Introduction
So far in my data science journey I have mostly met reasonably small datasets, i.e. they always fit in my machine’s memory without any issue, so I was able to handle them without even having to think about enhancing my code for performance.
Recently I was working on a pet project aiming at performing customers segmentation on a dataset from a major sport retailer. The data contained 8+ million rows and whilst it still fit in memory, I soon noticed that performing exploratory data analysis was becoming too slow to allow me experiment freely.
Therefore I had to find ways to optimize my code, and I found two great ways to do so:
 leverage vectorized operations
 use cython, i.e. Cextension for python
Details about both options are described below.
But first let’s say a few words about profiling
Profiling
Profiling is a way of finding out how much resources/time is required for your code to run.
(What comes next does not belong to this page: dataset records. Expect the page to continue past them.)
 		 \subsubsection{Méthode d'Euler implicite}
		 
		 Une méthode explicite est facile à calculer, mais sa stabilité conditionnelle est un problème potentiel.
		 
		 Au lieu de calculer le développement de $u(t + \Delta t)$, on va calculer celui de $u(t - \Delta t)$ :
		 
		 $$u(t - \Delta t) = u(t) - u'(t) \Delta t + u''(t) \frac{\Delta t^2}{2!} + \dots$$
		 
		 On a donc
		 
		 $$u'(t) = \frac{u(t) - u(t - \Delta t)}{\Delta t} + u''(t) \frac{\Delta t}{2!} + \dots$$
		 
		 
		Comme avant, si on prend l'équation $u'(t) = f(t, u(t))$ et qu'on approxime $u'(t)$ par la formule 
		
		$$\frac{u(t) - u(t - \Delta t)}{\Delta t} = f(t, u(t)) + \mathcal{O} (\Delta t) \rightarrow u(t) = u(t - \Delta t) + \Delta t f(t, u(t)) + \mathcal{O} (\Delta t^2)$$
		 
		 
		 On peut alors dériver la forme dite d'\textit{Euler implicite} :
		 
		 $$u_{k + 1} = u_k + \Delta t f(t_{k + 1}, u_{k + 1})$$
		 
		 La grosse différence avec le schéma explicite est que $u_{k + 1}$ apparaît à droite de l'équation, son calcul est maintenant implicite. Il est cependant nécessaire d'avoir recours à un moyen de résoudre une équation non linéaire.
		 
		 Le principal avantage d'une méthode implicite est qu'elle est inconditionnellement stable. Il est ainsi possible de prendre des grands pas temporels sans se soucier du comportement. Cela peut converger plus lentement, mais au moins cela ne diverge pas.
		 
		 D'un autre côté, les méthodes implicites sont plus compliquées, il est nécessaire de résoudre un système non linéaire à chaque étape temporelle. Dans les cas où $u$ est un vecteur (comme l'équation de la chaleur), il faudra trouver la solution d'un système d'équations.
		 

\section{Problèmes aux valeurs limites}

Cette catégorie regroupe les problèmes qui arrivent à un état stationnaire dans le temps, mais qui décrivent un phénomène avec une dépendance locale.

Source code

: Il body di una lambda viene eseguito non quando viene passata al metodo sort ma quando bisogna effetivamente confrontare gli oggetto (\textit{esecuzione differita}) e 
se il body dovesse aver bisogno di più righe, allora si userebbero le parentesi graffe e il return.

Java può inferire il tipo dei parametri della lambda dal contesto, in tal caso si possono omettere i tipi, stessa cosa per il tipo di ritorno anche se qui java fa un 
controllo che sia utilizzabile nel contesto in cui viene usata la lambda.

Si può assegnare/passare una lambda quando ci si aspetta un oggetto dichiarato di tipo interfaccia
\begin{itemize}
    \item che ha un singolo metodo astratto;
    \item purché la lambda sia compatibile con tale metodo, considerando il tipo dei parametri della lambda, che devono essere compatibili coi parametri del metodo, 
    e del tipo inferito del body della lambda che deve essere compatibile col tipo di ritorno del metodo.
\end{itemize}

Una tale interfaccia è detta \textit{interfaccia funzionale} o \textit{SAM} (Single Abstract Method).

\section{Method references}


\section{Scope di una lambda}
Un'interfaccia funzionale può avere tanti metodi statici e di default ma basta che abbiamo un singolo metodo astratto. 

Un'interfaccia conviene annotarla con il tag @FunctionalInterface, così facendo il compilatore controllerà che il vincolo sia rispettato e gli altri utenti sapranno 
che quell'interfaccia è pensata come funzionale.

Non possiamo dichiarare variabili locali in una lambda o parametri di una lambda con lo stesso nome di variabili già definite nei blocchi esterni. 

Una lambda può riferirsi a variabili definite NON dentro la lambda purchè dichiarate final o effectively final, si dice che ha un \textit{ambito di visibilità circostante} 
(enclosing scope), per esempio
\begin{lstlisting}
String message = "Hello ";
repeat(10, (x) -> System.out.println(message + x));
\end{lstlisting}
It’s useful to either compare two pieces of code that perform identical tasks in order to identify which one runs the fastest, or to identify bottlenecks in your code that you can then improve to speed up execution.
Jupyter magic %timeit
The simplest profiling tool comes with jupyter notebook, it’s a magic called %timeit.
Here is a simple use case. Let’s find out how long it takes to sort one million integers randomly picked between 0 and 999
%timeit np.sort(np.random.randint(0,1000,10**6))
#10 loops, best of 3: 58.6 ms per loop
How to understand this? The timeit magic performed 3 times in a row 10 runs of the comand. It found out that for the fastest of the 3 runs, the command took 58.6 ms to execute in average (so it took the total 10 runs time and divided it by 10).
Why 3 times?
Because your computer might be busy doing something else that will impact the command performance. Therefore you want to reduce bias by executing the command a few times and take the best of it.
Why 10 loops?
If your command it very simple and extremly fast to execute, the timing measure won’t be very precise. In that case, better run 10 or 100 loops and output the average, this provides better accurary. Timeit chooses by itself how many loops to perform based on the command complexity.
For instance if my list contains only 10 000 integers instead of one million, the sort is faster, therefore loops of 100 instead of 10 are executed:
%timeit np.sort(np.random.randint(0,1000,10**5))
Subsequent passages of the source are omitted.